**Exercise**:
Output all of the entries below precisely as written.

**Information**:

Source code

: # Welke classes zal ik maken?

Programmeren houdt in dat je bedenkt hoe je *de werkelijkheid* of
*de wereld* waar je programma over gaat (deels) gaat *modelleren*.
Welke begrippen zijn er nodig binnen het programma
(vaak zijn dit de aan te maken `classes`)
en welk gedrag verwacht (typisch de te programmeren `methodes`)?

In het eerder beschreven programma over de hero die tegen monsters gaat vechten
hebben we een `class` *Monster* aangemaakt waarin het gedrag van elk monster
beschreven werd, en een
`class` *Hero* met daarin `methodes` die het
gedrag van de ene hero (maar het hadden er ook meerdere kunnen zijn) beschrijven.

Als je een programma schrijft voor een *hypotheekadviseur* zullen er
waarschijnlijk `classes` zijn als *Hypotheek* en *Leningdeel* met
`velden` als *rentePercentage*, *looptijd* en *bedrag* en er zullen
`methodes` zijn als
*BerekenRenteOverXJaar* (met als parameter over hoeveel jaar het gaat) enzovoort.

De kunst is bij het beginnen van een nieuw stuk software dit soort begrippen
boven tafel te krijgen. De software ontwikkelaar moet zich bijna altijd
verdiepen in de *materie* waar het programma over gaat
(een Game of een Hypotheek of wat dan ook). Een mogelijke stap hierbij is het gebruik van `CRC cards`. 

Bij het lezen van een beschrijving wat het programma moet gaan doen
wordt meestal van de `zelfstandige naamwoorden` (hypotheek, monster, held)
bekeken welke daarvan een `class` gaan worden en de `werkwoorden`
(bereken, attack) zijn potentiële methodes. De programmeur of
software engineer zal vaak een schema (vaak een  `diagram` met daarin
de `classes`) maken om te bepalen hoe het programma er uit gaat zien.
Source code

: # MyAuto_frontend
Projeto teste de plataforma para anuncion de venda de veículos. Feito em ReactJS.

**Result of the task**:
Source code

: # Welke classes zal ik maken?

Programmeren houdt in dat je bedenkt hoe je *de werkelijkheid* of
*de wereld* waar je programma over gaat (deels) gaat *modelleren*.
Welke begrippen zijn er nodig binnen het programma
(vaak zijn dit de aan te maken `classes`)
en welk gedrag verwacht (typisch de te programmeren `methodes`)?

In het eerder beschreven programma over de hero die tegen monsters gaat vechten
hebben we een `class` *Monster* aangemaakt waarin het gedrag van elk monster
beschreven werd, en een
`class` *Hero* met daarin `methodes` die het
gedrag van de ene hero (maar het hadden er ook meerdere kunnen zijn) beschrijven.

Als je een programma schrijft voor een *hypotheekadviseur* zullen er
waarschijnlijk `classes` zijn als *Hypotheek* en *Leningdeel* met
`velden` als *rentePercentage*, *looptijd* en *bedrag* en er zullen
`methodes` zijn als
*BerekenRenteOverXJaar* (met als parameter over hoeveel jaar het gaat) enzovoort.

De kunst is bij het beginnen van een nieuw stuk software dit soort begrippen
boven tafel te krijgen. De software ontwikkelaar moet zich bijna altijd
verdiepen in de *materie* waar het programma over gaat
(een Game of een Hypotheek of wat dan ook). Een mogelijke stap hierbij is het gebruik van `CRC cards`. 

Bij het lezen van een beschrijving wat het programma moet gaan doen
wordt meestal van de `zelfstandige naamwoorden` (hypotheek, monster, held)
bekeken welke daarvan een `class` gaan worden en de `werkwoorden`
(bereken, attack) zijn potentiële methodes. De programmeur of
software engineer zal vaak een schema (vaak een  `diagram` met daarin
de `classes`) maken om te bepalen hoe het programma er uit gaat zien.
Source code

: # MyAuto_frontend
Projeto teste de plataforma para anuncion de venda de veículos. Feito em ReactJS.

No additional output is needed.